Critical Vulnerability in Progress Kemp LoadMaster Under Active Exploitation

A critical security vulnerability in Progress Kemp LoadMaster, identified as CVE-2026-8037 with a CVSS score of 9.6, is currently being actively exploited. This flaw allows unauthenticated attackers to execute arbitrary commands on affected devices by exploiting unsanitized input in the API.

Progress Kemp LoadMaster is an application delivery controller and load balancer widely used by enterprises to manage network traffic across servers. The vulnerability resides in the ‘escape_quotes()’ function, which is intended to sanitize user input before it is passed into shell commands. However, due to improper handling, the function fails to null-terminate sanitized strings, leading to out-of-bounds reads into adjacent heap memory. Attackers can exploit this by sending specially crafted requests to the ‘/accessv2’ endpoint, manipulating heap memory to enable command injection.

eSentire’s Threat Response Unit (TRU) has observed exploitation attempts originating from IP addresses 192.42.116[.]58, 192.42.116[.]105, and 146.70.139[.]154. While these initial attempts have reportedly failed, the availability of a proof-of-concept exploit and detailed technical information is likely to spur further malicious activity targeting this vulnerability.

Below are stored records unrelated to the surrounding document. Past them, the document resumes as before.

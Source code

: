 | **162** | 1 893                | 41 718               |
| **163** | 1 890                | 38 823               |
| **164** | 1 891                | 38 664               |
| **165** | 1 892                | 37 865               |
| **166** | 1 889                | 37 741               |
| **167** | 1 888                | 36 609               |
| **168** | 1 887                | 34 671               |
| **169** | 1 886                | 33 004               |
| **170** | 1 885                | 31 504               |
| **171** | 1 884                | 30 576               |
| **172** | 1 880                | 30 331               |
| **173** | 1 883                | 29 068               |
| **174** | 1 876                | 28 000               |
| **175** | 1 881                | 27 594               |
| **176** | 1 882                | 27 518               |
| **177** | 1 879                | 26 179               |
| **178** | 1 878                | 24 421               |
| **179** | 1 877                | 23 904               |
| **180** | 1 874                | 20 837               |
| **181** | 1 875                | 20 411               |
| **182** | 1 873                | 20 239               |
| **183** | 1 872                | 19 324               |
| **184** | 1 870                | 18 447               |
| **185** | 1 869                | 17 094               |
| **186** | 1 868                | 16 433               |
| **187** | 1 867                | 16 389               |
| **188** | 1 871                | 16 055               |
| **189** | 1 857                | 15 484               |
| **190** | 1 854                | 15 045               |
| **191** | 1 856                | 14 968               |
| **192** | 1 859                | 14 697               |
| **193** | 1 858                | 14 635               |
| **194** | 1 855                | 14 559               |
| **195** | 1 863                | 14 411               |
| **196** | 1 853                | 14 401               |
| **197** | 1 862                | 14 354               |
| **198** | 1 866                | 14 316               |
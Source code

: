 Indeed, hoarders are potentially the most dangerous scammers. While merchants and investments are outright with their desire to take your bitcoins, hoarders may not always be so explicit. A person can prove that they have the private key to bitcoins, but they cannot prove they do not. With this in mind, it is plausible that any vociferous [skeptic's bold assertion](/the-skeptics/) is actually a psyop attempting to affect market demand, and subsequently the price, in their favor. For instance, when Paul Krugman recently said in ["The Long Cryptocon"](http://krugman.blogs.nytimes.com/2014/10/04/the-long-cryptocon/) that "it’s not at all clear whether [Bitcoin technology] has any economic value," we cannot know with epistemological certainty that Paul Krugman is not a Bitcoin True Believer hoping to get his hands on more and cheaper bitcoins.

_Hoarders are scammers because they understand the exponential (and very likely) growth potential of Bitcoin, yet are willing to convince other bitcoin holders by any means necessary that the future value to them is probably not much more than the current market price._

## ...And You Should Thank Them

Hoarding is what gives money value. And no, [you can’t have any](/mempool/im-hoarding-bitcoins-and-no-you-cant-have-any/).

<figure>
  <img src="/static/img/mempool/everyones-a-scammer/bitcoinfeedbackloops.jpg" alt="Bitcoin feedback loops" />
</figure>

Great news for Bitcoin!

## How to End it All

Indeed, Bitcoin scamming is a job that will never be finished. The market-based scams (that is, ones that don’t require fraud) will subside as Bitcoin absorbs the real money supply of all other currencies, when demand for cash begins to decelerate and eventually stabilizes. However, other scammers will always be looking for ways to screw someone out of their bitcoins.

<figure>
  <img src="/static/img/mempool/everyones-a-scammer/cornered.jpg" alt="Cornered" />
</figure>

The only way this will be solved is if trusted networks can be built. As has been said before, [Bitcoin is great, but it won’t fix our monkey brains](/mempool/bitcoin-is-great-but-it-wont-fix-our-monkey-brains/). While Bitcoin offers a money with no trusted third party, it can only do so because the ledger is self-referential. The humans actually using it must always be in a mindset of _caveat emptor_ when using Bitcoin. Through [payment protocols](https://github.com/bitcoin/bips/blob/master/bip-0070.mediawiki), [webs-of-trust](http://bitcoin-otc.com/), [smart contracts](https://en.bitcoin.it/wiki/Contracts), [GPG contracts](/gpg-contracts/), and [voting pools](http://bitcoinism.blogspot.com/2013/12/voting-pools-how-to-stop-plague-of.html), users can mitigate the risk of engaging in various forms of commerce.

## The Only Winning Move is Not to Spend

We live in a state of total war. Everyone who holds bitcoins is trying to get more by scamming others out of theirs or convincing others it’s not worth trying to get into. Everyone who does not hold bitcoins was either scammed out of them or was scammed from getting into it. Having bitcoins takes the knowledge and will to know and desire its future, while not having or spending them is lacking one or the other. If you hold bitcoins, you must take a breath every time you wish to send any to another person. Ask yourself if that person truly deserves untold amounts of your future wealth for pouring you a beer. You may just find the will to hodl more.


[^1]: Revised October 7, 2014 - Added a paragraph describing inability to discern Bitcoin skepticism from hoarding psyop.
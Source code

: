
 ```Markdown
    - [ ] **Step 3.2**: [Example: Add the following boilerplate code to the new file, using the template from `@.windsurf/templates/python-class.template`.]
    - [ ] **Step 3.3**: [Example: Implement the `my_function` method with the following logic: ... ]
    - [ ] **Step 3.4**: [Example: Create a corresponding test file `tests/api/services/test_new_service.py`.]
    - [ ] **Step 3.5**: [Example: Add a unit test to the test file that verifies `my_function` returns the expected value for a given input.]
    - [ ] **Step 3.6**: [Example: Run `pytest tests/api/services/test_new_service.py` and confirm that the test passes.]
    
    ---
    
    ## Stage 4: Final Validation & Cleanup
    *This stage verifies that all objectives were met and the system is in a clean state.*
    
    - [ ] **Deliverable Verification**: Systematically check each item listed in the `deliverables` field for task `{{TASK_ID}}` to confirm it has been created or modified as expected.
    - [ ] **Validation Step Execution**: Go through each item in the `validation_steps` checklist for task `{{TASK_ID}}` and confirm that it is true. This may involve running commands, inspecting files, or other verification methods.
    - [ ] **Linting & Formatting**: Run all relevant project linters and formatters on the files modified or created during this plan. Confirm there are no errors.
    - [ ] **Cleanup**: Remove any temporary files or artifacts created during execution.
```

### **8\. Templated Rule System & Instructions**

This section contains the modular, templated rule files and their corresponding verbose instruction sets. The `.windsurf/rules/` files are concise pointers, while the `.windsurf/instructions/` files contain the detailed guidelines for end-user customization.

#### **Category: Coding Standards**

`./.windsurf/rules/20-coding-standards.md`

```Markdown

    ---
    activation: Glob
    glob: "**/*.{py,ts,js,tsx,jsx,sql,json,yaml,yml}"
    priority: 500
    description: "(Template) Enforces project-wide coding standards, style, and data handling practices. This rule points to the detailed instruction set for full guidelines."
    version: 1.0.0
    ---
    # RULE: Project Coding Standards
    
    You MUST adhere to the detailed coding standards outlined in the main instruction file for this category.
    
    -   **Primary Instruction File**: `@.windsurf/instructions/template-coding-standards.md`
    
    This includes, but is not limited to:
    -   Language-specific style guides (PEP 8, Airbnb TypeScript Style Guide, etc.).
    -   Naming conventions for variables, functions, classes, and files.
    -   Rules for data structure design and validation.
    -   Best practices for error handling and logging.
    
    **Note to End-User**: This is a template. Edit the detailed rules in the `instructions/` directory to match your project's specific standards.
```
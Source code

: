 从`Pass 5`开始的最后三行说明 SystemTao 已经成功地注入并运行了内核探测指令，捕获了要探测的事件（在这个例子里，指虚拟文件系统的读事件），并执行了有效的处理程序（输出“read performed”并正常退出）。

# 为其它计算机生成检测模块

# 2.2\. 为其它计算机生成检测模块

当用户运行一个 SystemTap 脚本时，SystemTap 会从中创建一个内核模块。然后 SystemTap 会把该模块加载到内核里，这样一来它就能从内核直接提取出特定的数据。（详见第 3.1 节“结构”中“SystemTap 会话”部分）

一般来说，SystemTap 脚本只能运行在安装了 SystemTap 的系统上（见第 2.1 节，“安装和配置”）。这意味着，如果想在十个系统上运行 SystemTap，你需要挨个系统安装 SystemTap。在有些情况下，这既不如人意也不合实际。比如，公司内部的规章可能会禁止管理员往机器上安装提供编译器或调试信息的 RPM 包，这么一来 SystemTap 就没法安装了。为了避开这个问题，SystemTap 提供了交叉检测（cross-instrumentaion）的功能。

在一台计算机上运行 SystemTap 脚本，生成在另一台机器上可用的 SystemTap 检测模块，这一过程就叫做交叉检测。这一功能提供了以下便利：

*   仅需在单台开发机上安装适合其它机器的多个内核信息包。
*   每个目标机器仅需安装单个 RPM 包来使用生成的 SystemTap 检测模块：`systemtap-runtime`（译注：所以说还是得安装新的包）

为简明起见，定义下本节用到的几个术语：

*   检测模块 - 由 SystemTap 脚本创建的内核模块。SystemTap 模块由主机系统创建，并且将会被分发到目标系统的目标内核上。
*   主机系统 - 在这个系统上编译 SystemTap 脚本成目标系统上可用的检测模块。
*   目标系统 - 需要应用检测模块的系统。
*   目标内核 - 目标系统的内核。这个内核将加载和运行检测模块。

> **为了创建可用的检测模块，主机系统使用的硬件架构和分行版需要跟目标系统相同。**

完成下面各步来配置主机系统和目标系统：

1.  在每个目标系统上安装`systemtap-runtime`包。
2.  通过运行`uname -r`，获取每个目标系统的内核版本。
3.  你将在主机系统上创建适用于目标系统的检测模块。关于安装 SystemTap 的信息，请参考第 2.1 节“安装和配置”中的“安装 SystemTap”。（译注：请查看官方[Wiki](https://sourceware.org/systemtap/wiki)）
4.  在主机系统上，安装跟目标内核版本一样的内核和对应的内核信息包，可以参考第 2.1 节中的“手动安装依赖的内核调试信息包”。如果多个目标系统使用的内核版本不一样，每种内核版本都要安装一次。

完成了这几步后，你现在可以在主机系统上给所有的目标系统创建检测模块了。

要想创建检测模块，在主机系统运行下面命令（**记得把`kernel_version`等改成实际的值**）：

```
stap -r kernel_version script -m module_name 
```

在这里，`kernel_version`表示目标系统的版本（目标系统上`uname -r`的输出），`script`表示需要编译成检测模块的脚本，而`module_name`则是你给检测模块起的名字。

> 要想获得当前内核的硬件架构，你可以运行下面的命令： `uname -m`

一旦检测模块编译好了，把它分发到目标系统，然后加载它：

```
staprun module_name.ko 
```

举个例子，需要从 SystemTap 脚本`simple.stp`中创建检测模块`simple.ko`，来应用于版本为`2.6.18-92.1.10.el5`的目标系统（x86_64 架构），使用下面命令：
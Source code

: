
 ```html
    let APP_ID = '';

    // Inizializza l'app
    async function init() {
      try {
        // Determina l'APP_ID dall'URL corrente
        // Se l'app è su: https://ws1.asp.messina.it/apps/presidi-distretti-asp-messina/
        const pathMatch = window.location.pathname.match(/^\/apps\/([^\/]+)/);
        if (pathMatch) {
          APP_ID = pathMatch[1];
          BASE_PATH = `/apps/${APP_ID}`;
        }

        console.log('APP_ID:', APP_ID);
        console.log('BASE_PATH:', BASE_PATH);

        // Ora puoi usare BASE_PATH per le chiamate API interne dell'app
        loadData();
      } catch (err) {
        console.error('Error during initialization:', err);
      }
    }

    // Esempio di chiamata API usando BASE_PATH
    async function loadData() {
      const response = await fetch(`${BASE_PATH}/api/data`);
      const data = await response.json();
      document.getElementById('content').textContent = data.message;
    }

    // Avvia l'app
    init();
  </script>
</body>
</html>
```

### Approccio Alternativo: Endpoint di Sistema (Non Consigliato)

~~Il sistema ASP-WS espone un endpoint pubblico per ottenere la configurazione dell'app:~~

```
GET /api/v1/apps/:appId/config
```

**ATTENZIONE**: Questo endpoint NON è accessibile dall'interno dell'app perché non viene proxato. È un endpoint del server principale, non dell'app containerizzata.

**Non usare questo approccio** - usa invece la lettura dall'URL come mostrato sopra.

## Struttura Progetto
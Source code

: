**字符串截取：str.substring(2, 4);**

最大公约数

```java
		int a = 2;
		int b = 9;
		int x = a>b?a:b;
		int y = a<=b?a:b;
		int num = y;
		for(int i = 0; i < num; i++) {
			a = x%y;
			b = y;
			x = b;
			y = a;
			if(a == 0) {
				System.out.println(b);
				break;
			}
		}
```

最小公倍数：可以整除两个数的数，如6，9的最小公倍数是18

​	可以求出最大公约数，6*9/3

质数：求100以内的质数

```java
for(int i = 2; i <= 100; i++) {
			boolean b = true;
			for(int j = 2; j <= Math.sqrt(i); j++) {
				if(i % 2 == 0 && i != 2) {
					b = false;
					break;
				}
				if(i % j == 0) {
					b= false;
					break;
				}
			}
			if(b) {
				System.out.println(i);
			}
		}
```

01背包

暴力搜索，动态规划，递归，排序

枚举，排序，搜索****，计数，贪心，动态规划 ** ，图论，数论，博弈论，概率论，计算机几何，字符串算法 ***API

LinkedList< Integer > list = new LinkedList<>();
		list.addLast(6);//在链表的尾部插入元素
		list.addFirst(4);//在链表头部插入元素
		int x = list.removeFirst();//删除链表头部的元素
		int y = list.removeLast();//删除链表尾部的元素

Progress has released patches to address this issue. Administrators are strongly advised to update their LoadMaster appliances to the latest versions to mitigate potential risks. Additionally, reviewing and restricting access to the API can further reduce exposure.

This incident underscores the critical importance of timely patch management and vigilant monitoring of network infrastructure. Given that LoadMaster operates at the network edge, vulnerabilities in such devices can serve as entry points for attackers, potentially leading to widespread compromise. Organizations should prioritize securing these systems to maintain the integrity and security of their networks.